What lines of the data below hold the string "function"? Copy each one out.
........
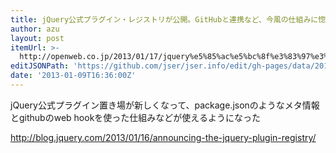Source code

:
 ```yaml
---
title: jQuery公式プラグイン・レジストリが公開。GitHubと連携など、今風の仕組みに惚れ惚れ | OpenWeb
author: azu
layout: post
itemUrl: >-
  http://openweb.co.jp/2013/01/17/jquery%e5%85%ac%e5%bc%8f%e3%83%97%e3%83%a9%e3%82%b0%e3%82%a4%e3%83%b3%e3%83%bb%e3%83%ac%e3%82%b8%e3%82%b9%e3%83%88%e3%83%aa%e3%81%8c%e5%85%ac%e9%96%8b%e3%80%82github%e3%81%a8%e9%80%a3%e6%90%ba/
editJSONPath: 'https://github.com/jser/jser.info/edit/gh-pages/data/2013/01/index.json'
date: '2013-01-09T16:36:00Z'
---
```

jQuery公式プラグイン置き場が新しくなって、package.jsonのようなメタ情報とgithubのweb hookを使った仕組みなどが使えるようになった

http://blog.jquery.com/2013/01/16/announcing-the-jquery-plugin-registry/
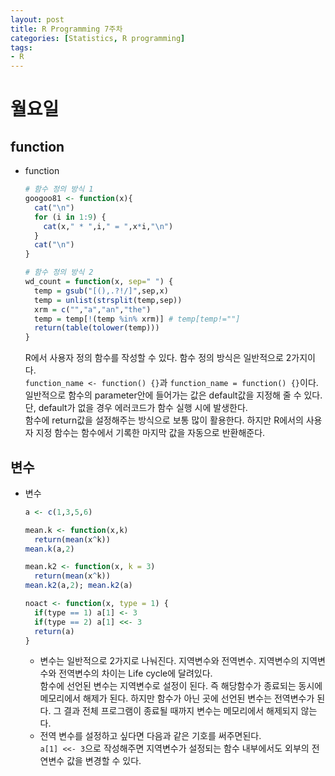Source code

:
 ```yaml
---
layout: post
title: R Programming 7주차
categories: [Statistics, R programming]
tags:
- R
---
```

 


# 월요일
## function
* function
    ```R
    # 함수 정의 방식 1
    googoo81 <- function(x){
      cat("\n")
      for (i in 1:9) {
        cat(x," * ",i," = ",x*i,"\n")
      }
      cat("\n")
    }

    # 함수 정의 방식 2
    wd_count = function(x, sep=" ") {
      temp = gsub("[(),.?!/]",sep,x)
      temp = unlist(strsplit(temp,sep))
      xrm = c("","a","an","the")
      temp = temp[!(temp %in% xrm)] # temp[temp!=""]
      return(table(tolower(temp)))
    }
    ```
    R에서 사용자 정의 함수를 작성할 수 있다. 함수 정의 방식은 일반적으로 2가지이다.  
    `function_name <- function() {}`과 `function_name = function() {}`이다.  
    일반적으로 함수의 parameter안에 들어가는 값은 default값을 지정해 줄 수 있다. 단, default가 없을 경우 에러코드가 함수 실행 시에 발생한다.  
    함수에 return값을 설정해주는 방식으로 보통 많이 활용한다. 하지만 R에서의 사용자 지정 함수는 함수에서 기록한 마지막 값을 자동으로 반환해준다.

## 변수
* 변수
    ```R
    a <- c(1,3,5,6)

    mean.k <- function(x,k)
      return(mean(x^k))
    mean.k(a,2)

    mean.k2 <- function(x, k = 3)
      return(mean(x^k))
    mean.k2(a,2); mean.k2(a)

    noact <- function(x, type = 1) {
      if(type == 1) a[1] <- 3
      if(type == 2) a[1] <<- 3
      return(a)
    }
    ```
    - 변수는 일반적으로 2가지로 나눠진다. 지역변수와 전역변수. 지역변수의 지역변수와 전역변수의 차이는 Life cycle에 달려있다.  
    함수에 선언된 변수는 지역변수로 설정이 된다. 즉 해당함수가 종료되는 동시에 메모리에서 해제가 된다. 하지만 함수가 아닌 곳에 선언된 변수는 전역변수가 된다. 그 결과 전체 프로그램이 종료될 때까지 변수는 메모리에서 해제되지 않는다.  
    - 전역 변수를 설정하고 싶다면 다음과 같은 기호를 써주면된다.  
    `a[1] <<- 3`으로 작성해주면 지역변수가 설정되는 함수 내부에서도 외부의 전연변수 값을 변경할 수 있다.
........
[Solution to the problem]:
## function
* function
    googoo81 <- function(x){
    wd_count = function(x, sep=" ") {
    `function_name <- function() {}`과 `function_name = function() {}`이다.  
    mean.k <- function(x,k)
    mean.k2 <- function(x, k = 3)
    noact <- function(x, type = 1) {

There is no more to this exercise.